The Saltley Gate Peace Group, is an inner city interfaith organisation based in Birmingham, England.

Background
The Saltley Gate Peace Group (SGPG) was initially formed as a joint Christian/Muslim peace initiative in response to the threat of war in Iraq as a part of the growing peace movement in Britain following 9/11.

The group played an active role supporting the Stop the War Coalition in the city and encouraged local activism through a united faith-based front.

It continues to participate in the anti-war establishment along with its other work.

Community
The SGPG has since become more community based, working with various authorities to ensure a better quality of public service for residents in the more deprived areas of Birmingham.

The organisation also takes a tough stance on vandalism, racism and crime and encourages inter-religious dialogue.

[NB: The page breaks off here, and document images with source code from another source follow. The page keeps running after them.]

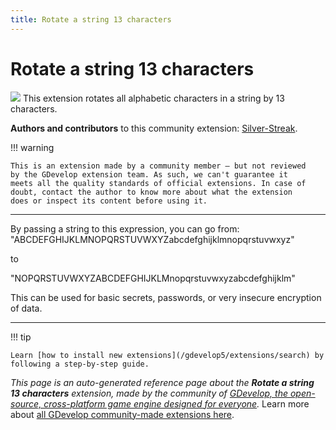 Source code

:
 ```yaml
---
title: Rotate a string 13 characters
---
```

# Rotate a string 13 characters

![](https://resources.gdevelop-app.com/assets/Icons/format-text-rotation-none.svg)
This extension rotates all alphabetic characters in a string by 13 characters.

**Authors and contributors** to this community extension: [Silver-Streak](https://gd.games/Silver-Streak).

!!! warning
    
        
    This is an extension made by a community member — but not reviewed
    by the GDevelop extension team. As such, we can't guarantee it
    meets all the quality standards of official extensions. In case of
    doubt, contact the author to know more about what the extension
    does or inspect its content before using it.
    

---

By passing a string to this expression, you can go from:
"ABCDEFGHIJKLMNOPQRSTUVWXYZabcdefghijklmnopqrstuvwxyz"

to 

"NOPQRSTUVWXYZABCDEFGHIJKLMnopqrstuvwxyzabcdefghijklm"

This can be used for basic secrets, passwords, or very insecure encryption of data.

---

!!! tip

    Learn [how to install new extensions](/gdevelop5/extensions/search) by following a step-by-step guide.

*This page is an auto-generated reference page about the **Rotate a string 13 characters** extension, made by the community of [GDevelop, the open-source, cross-platform game engine designed for everyone](https://gdevelop.io/).* Learn more about [all GDevelop community-made extensions here](/gdevelop5/extensions).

It works closely with Birmingham Citizens and the Birmingham Quaker-Muslim Peace and Social Justice Group.

Campaigns
Amongst its causes has been working with faith leaders to prevent the promotion of glorification of terrorism amongst younger Muslims in the inner city.

In 2005, the SGPG also called on the West Midlands Police to ban the flying of Pakistani flags in the city during the festival of Eid to prevent racial tensions. This followed a similar ban enforced in London.

In January 2007, the group publicly supported the city's Green Lane Mosque against accusations of extremism, made in the Channel 4 documentary Undercover Mosque.

Founders
The Saltley Gate Peace Group was founded by Methodist minister Simon Topping and community activist Adam Yosef in 2003.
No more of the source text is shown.